After a week where the price rebounded slightly, Bitcoin is currently at an inflection point. The analysis showed that rising volatility has divided positions on the immediate future.
The major cryptocurrencies have slightly overcame the decline that brought them down to the $60,000 level, but volatility has been high, trading around $69,000 at the close of this edition. remain constant.
such a situation creating uncertainty among investorsand that leads to polarized attitudes that affect prices.
Analysts’ opinions change greatly. Most focus on the topic of volatility to talk about the near future of prices. On the other hand, some consider the long-term Bitcoin cycle more.
There is an analysis focused on cycles
Among those keeping an eye on the Bitcoin cycle is Julian Timmer, global head of Fidelity. maintains a bullish stance. “A drop to just $60,000 would be a relatively mild winter for Bitcoin,” he argues.

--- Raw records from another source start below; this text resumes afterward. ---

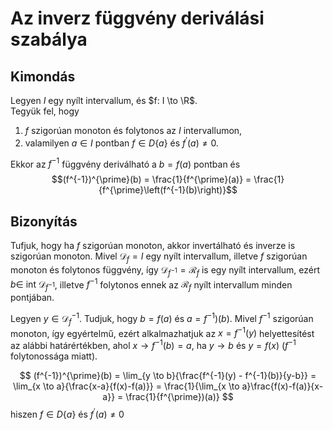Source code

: # Az inverz függvény deriválási szabálya

## Kimondás
Legyen $I$ egy nyílt intervallum, és $f: I \to \R$.\
Tegyük fel, hogy

1. $f$ szigorúan monoton és folytonos az $I$ intervallumon,
2. valamilyen $a \in I$ pontban $f \in D\{a\}$ és $f^{\prime}(a) \neq 0$.

Ekkor az $f^{-1}$ függvény deriválható a $b = f(a)$ pontban és
$$(f^{-1})^{\prime}(b) = \frac{1}{f^{\prime}(a)} = \frac{1}{f^{\prime}\left(f^{-1}(b)\right)}$$

## Bizonyítás
Tufjuk, hogy ha $f$ szigorúan monoton, akkor invertálható és inverze is szigorúan monoton.
Mivel $\mathcal{D}_f = I$ egy nyílt intervallum, illetve $f$ szigorúan monoton
és folytonos függvény, így $\mathcal{D}_{f^{-1}} = \mathcal{R}_f$ is egy nyílt intervallum, ezért
$b \in \ \mathrm{int} \ \mathcal{D}_{f^{-1}}$, illetve $f^{-1}$ folytonos ennek az $\mathcal{R}_f$ nyílt intervallum minden pontjában.

Legyen $y \in \mathcal{D}_f^{-1}$. Tudjuk, hogy $b = f(a)$ és $a = f^{-1})(b)$. Mivel $f^{-1}$ szigorúan
monoton, így egyértelmű, ezért alkalmazhatjuk az $x = f^{-1}(y)$ helyettesítést az alábbi határértékben, ahol
$x \to f^{-1}(b) = a$, ha $y \to b$ és $y = f(x)$ ($f^{-1}$ folytonossága miatt).

$$
(f^{-1})^{\prime}(b) = \lim_{y \to b}{\frac{f^{-1}(y) - f^{-1}(b)}{y-b}}
= \lim_{x \to a}{\frac{x-a}{f(x)-f(a)}} = \frac{1}{\lim_{x \to a}\frac{f(x)-f(a)}{x-a}} = \frac{1}{f^{\prime})(a)}
$$ hiszen $f \in D\{a\}$ és $f^{\prime}(a) \neq 0$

Timmer thinks so 60,000 is the support zone. A floor I don’t think I’ll be able to get off. “As Bitcoin matures, its ups and downs should become less intense. No one knows if $60,000 is the floor, but I think it is,” he wrote in X.
The manager asserts that this number could be the lowest BTC reached in the cycle that started after the last halving that occurred in April 2024. Therefore, a new rise is expected.
Based on the mathematical harmonization of past cycles, which of course does not guarantee future cycles, I believe that future waves could lead us to new highs.
Julian Timmer Global de Fidelity Director .
This focus on cycles is also supported by businessman and investor Anthony Pompliano, who has seen a sharp decline. they are normal,y they shouldn’t be scared Because they always expect increases and new historic highs. “High volatility creates opportunities for investors. ‘Who cares if it goes down in the short term?'” he said during an interview.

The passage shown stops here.